• **Exercise prompt**
Your result will be the set of lines with "prefixed", copied from the material below.

=-=-=

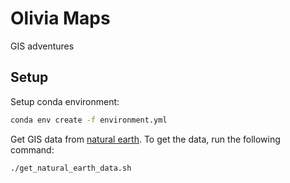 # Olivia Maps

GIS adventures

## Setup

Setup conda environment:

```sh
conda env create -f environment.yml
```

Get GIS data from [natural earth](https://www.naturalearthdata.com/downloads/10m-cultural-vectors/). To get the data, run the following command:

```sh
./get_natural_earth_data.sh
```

=-=-=

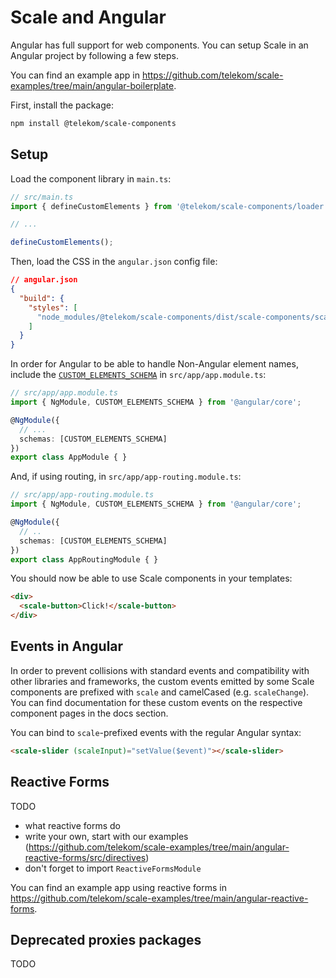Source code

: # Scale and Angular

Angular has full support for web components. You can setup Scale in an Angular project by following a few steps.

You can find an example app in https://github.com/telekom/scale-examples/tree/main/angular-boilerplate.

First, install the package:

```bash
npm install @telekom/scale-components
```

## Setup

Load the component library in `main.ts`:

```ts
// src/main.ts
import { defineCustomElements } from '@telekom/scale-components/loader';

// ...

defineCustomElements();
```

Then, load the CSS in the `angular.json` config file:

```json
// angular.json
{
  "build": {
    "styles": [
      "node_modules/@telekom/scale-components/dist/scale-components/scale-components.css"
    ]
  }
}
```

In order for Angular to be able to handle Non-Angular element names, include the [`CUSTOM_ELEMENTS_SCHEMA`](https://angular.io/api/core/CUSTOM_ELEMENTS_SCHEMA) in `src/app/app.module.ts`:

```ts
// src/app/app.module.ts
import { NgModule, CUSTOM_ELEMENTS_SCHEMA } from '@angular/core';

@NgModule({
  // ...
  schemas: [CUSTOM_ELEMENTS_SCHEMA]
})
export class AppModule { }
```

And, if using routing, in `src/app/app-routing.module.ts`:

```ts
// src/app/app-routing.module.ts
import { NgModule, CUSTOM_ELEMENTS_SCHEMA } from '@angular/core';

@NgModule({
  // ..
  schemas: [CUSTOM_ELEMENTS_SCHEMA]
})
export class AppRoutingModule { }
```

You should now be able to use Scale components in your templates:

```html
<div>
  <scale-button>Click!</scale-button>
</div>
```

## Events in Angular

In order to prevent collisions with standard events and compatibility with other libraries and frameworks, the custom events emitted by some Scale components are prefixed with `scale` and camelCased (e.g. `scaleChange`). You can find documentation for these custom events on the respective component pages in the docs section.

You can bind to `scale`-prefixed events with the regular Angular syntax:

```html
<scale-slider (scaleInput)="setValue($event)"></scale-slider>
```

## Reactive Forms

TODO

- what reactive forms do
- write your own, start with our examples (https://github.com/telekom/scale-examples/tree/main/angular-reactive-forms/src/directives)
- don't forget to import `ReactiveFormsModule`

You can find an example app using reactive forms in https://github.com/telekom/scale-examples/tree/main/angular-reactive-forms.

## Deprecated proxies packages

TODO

=-=-=

• **Exercise response**
In order to prevent collisions with standard events and compatibility with other libraries and frameworks, the custom events emitted by some Scale components are prefixed with `scale` and camelCased (e.g. `scaleChange`). You can find documentation for these custom events on the respective component pages in the docs section.
You can bind to `scale`-prefixed events with the regular Angular syntax:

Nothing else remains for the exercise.